2. Способ по п. 1, в котором
фильтрация кластеров, получаемых из кластеризации, дополнительно содержит:
вычисление линейной корреляции двух парных кластеров и фильтрацию парных кластеров, которые имеют линейную корреляцию, не удовлетворяющую заранее заданному требованию в отношении R-li; и/или
выравнивание парных кластеров с заранее заданным контрольным набором, содержащим множество нормальных образцов, и фильтрацию парных кластеров, которые имеют число попаданий нормальных образцов, достигающее заранее заданного порога V-con.
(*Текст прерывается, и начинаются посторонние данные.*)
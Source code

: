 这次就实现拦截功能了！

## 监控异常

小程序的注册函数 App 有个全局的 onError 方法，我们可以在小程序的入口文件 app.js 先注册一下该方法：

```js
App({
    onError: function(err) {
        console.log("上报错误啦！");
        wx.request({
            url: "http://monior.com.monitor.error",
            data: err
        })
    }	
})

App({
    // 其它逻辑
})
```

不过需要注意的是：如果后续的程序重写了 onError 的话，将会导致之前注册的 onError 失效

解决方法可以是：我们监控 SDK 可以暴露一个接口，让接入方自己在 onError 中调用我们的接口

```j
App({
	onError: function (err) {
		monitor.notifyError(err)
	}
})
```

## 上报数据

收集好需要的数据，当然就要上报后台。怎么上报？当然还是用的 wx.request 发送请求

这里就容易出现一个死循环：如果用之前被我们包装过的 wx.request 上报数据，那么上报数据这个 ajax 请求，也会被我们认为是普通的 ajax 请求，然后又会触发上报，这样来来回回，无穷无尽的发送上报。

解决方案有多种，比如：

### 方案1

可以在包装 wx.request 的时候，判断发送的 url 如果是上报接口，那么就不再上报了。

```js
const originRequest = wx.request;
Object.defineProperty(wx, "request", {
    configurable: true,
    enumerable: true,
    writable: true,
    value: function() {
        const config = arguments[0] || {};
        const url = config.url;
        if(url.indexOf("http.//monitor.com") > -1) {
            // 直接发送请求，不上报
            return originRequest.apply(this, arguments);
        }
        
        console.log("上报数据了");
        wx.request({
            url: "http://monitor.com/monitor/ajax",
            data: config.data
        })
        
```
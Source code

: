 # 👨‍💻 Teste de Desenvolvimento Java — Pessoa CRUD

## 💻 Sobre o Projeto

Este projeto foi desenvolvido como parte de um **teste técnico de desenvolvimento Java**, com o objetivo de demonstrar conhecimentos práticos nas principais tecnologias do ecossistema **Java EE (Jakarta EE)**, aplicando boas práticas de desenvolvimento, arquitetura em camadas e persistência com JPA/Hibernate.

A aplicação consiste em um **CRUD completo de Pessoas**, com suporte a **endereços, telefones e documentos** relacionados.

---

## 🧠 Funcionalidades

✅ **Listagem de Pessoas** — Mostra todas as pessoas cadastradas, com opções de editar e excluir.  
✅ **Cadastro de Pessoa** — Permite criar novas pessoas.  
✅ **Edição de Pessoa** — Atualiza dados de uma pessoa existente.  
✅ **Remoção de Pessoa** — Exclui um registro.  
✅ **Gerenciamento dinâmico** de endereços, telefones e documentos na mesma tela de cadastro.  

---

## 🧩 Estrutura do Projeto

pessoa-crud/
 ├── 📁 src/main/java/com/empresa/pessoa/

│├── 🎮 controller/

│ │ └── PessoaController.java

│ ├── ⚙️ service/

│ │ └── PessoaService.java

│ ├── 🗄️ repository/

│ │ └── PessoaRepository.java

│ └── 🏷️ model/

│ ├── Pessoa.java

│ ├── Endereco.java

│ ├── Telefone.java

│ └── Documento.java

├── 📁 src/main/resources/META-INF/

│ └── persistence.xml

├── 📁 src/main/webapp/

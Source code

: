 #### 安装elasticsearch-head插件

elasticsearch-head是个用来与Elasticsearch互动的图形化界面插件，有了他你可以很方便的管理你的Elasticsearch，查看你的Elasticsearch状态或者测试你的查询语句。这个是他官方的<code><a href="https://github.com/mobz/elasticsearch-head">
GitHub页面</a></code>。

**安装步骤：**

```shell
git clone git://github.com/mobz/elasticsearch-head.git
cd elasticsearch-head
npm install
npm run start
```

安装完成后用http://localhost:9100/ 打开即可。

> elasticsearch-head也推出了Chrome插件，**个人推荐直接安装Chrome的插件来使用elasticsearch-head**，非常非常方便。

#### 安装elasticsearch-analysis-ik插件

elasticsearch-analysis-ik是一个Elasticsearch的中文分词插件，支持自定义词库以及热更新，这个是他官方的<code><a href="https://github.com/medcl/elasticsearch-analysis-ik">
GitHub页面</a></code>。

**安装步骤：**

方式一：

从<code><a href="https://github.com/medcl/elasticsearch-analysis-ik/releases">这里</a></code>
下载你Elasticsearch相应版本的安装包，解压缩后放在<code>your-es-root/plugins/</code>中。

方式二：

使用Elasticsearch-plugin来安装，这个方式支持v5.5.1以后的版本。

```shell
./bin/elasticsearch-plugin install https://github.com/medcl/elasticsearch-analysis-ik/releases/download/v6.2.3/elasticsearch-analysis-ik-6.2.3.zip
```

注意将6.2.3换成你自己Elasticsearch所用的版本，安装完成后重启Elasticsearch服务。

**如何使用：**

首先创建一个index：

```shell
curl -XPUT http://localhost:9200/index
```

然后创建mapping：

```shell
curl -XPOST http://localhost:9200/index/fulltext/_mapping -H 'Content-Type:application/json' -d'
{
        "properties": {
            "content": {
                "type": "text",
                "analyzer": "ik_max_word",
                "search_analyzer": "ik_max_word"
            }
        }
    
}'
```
3. Способ по п. 1, дополнительно содержащий:
поиск итоговых кластеров, содержащих первый тип пар прочтений, если две соседние последовательности прочтений имеют противоположные положения в соответствующих парах прочтений, причем диапазон между положениями, которым соответствуют две последовательности прочтений, принимают в качестве диапазона граничных точек; и, если такие последовательности прочтений не существуют, получение положения самой внутренней последовательности прочтения и принятие диапазона, полученного посредством распространения внутрь от данного положения на заранее заданную длину, в качестве диапазона граничных точек.
4. Способ по п. 1, в котором
набор аномальных соответствий дополнительно содержит второй тип пар прочтений, описываемый тем, что две последовательности прочтений в паре прочтений второго типа соответствуют одной и той же хромосоме референсной последовательности, но длина L-pr хромосомного фрагмента, вычисленная в соответствии с соответствующими им положениями, является отрицательной; и
дополнительно получают отфильтрованные итоговые кластеры, содержащие второй тип пар прочтений, для определения наличия хромосомной структурной аномалии типа тандемного повтора.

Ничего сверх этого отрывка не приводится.